Could you repeat the records shown below exactly as written?

Dataset entries:

◇ ◇ ◇ ◇

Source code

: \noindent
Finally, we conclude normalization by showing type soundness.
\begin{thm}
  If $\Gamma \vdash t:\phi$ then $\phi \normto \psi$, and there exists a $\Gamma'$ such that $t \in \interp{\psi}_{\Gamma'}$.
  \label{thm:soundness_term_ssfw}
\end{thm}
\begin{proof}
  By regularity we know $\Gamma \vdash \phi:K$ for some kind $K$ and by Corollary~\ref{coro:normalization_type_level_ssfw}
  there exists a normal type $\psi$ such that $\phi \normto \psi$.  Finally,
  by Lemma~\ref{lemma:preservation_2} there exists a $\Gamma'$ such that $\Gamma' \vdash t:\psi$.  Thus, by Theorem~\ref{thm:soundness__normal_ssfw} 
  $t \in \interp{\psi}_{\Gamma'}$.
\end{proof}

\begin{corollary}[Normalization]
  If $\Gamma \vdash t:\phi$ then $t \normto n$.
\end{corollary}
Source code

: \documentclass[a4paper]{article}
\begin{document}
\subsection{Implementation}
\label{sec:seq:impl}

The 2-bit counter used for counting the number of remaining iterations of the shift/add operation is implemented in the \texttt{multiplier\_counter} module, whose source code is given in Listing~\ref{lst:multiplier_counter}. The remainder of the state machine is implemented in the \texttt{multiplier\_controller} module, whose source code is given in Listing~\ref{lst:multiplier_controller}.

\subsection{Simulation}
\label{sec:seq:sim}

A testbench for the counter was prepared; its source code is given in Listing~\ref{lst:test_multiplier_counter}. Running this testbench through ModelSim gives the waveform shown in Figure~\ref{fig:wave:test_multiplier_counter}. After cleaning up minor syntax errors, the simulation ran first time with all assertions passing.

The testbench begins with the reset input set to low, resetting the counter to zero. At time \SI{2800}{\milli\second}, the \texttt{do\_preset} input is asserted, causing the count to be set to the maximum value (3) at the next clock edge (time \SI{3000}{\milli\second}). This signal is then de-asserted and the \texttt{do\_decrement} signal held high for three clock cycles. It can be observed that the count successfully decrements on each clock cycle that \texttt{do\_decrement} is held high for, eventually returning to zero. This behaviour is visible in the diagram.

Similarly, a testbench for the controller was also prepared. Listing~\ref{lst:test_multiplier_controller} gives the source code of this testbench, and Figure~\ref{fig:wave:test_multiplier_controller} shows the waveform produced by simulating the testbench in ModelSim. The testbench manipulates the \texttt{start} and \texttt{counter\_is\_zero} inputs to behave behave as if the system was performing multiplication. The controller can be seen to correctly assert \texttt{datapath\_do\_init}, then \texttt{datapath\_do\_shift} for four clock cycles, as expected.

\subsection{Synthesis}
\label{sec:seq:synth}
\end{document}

◇ ◇ ◇ ◇

Solution to this problem:
Source code

: \noindent
Finally, we conclude normalization by showing type soundness.
\begin{thm}
  If $\Gamma \vdash t:\phi$ then $\phi \normto \psi$, and there exists a $\Gamma'$ such that $t \in \interp{\psi}_{\Gamma'}$.
  \label{thm:soundness_term_ssfw}
\end{thm}
\begin{proof}
  By regularity we know $\Gamma \vdash \phi:K$ for some kind $K$ and by Corollary~\ref{coro:normalization_type_level_ssfw}
  there exists a normal type $\psi$ such that $\phi \normto \psi$.  Finally,
  by Lemma~\ref{lemma:preservation_2} there exists a $\Gamma'$ such that $\Gamma' \vdash t:\psi$.  Thus, by Theorem~\ref{thm:soundness__normal_ssfw} 
  $t \in \interp{\psi}_{\Gamma'}$.
\end{proof}

\begin{corollary}[Normalization]
  If $\Gamma \vdash t:\phi$ then $t \normto n$.
\end{corollary}
Source code

: \documentclass[a4paper]{article}
\begin{document}
\subsection{Implementation}
\label{sec:seq:impl}

The 2-bit counter used for counting the number of remaining iterations of the shift/add operation is implemented in the \texttt{multiplier\_counter} module, whose source code is given in Listing~\ref{lst:multiplier_counter}. The remainder of the state machine is implemented in the \texttt{multiplier\_controller} module, whose source code is given in Listing~\ref{lst:multiplier_controller}.

\subsection{Simulation}
\label{sec:seq:sim}

A testbench for the counter was prepared; its source code is given in Listing~\ref{lst:test_multiplier_counter}. Running this testbench through ModelSim gives the waveform shown in Figure~\ref{fig:wave:test_multiplier_counter}. After cleaning up minor syntax errors, the simulation ran first time with all assertions passing.

The testbench begins with the reset input set to low, resetting the counter to zero. At time \SI{2800}{\milli\second}, the \texttt{do\_preset} input is asserted, causing the count to be set to the maximum value (3) at the next clock edge (time \SI{3000}{\milli\second}). This signal is then de-asserted and the \texttt{do\_decrement} signal held high for three clock cycles. It can be observed that the count successfully decrements on each clock cycle that \texttt{do\_decrement} is held high for, eventually returning to zero. This behaviour is visible in the diagram.

Similarly, a testbench for the controller was also prepared. Listing~\ref{lst:test_multiplier_controller} gives the source code of this testbench, and Figure~\ref{fig:wave:test_multiplier_controller} shows the waveform produced by simulating the testbench in ModelSim. The testbench manipulates the \texttt{start} and \texttt{counter\_is\_zero} inputs to behave behave as if the system was performing multiplication. The controller can be seen to correctly assert \texttt{datapath\_do\_init}, then \texttt{datapath\_do\_shift} for four clock cycles, as expected.

\subsection{Synthesis}
\label{sec:seq:synth}
\end{document}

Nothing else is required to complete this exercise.